Looking at you, I cannot but give thanks to God for the extraordinary generosity that, since then, has never ceased to alleviate the suffering and difficulties of those who continue to be innocent victims of the consequences of that huge catastrophe. How many Catholic institutions in various countries have opened their doors and opened their arms wide to those who were in need! How many can look with confidence towards the future as a result of this joint support, which today's event well emphasizes!
3. I would like, today, to voice all of your sentiments of gratitude for this chain of solidarity with regard to the victims of Chernobyl. This solidarity has been translated into gestures of concrete attention to brothers and sisters pressed by need. For Christians, this praiseworthy enterprise finds an authoritative foundation in the great commandment given by Jesus: "Love one another" (Jn 15: 17). Should not mutual love appear especially in times of trial? Even a famous popular proverb confirms this: "A friend in need is a friend indeed". When one is in need it is a great comfort to have trustworthy friends. It is important that this chain of goodness should never be broken. While it comforts those who are benefited, it spiritually enriches those who generously give their aid.
In the Gospel, Jesus assures believers: "As you did it to one of the least of these my brethren, you did it to me" (Mt 25: 40). Love is the path by which the world can be improved.

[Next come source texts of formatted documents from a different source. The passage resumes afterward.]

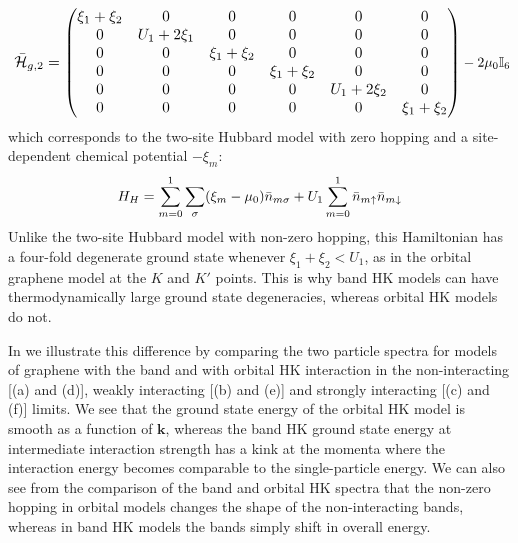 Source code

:\documentclass[prb,aps,amssymb,twocolumn,notitlepage]{revtex4-2}
\begin{document}
\begin{equation}
\resizebox{0.95\linewidth}{!}{
$\Bar{\mathcal{H}}_{g,2}=\begin{pmatrix}
\xi_1+\xi_2&0&0&0&0&0\\
0&U_{1}+2\xi_1&0&0&0&0\\
0&0&\xi_1+\xi_2&0&0&0\\
0&0&0&\xi_1+\xi_2&0&0\\
0&0&0&0&U_1+2\xi_2&0\\
0&0&0&0&0&\xi_1+\xi_2
\end{pmatrix}$}-2\mu_{0}\mathbb{I}_{6}
\end{equation}
which corresponds to the two-site Hubbard model with zero hopping and a site-dependent chemical potential $-\xi_m$:
\begin{equation}
H_{H}=\sum^{1}_{m=0}\sum_{\sigma}(\xi_m-\mu_{0})\Bar{n}_{m\sigma}+U_{1}\sum^{1}_{m=0}\Bar{n}_{m\uparrow}\Bar{n}_{m\downarrow}
\end{equation}
Unlike the two-site Hubbard model with non-zero hopping, this Hamiltonian has a four-fold degenerate ground state whenever $\xi_{1}+\xi_{2}<U_{1}$, as in the orbital graphene model at the $K$ and $K'$ points.
This is why band HK models can have thermodynamically large ground state degeneracies, whereas orbital HK models do not.

In  we illustrate this difference by comparing the two particle spectra for models of graphene with the band and with orbital HK interaction in the non-interacting [(a) and (d)], weakly interacting [(b) and (e)] and strongly interacting [(c) and (f)] limits. 
We see that the ground state energy of the orbital HK model is smooth as a function of $\mathbf{k}$, whereas the band HK ground state energy at intermediate interaction strength has a kink at the momenta where the interaction energy becomes comparable to the single-particle energy. 
We can also see from the comparison of the band and orbital HK spectra that the non-zero hopping in orbital models changes the shape of the non-interacting bands, whereas in band HK models the bands simply shift in overall energy.
\end{document}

Loving everyone without distinction of race, language or religion becomes, in fact, a tangible sign of God's special love towards every human being, of whom he is Father.
4. Recalling the tragic effects caused by the accident of the nuclear reactor in Chernobyl, let us think of the future generations that these children represent. We must prepare a future of peace, free of fear and similar threats. This is a task for everyone. For this to happen, there must be a combined technical, scientific and human effort to put every kind of energy at the service of peace, with respect for the needs of the human person and of nature. The future of the entire human race depends on this commitment.
While we pray for the numerous victims of Chernobyl and for those who bear on their bodies the signs of such a dreadful disaster, let us ask the Lord for light and support for those who, at various levels, are responsible for the destiny of mankind.
I also ask God in his omnipotence and mercy to grant comfort to those who suffer, and to see that what we sadly recall today may never happen again.
With these sentiments, I invoke the protection of Mary, Mother of Hope, and, while I renew to everyone my cordial greeting, I gladly impart to you a special Blessing.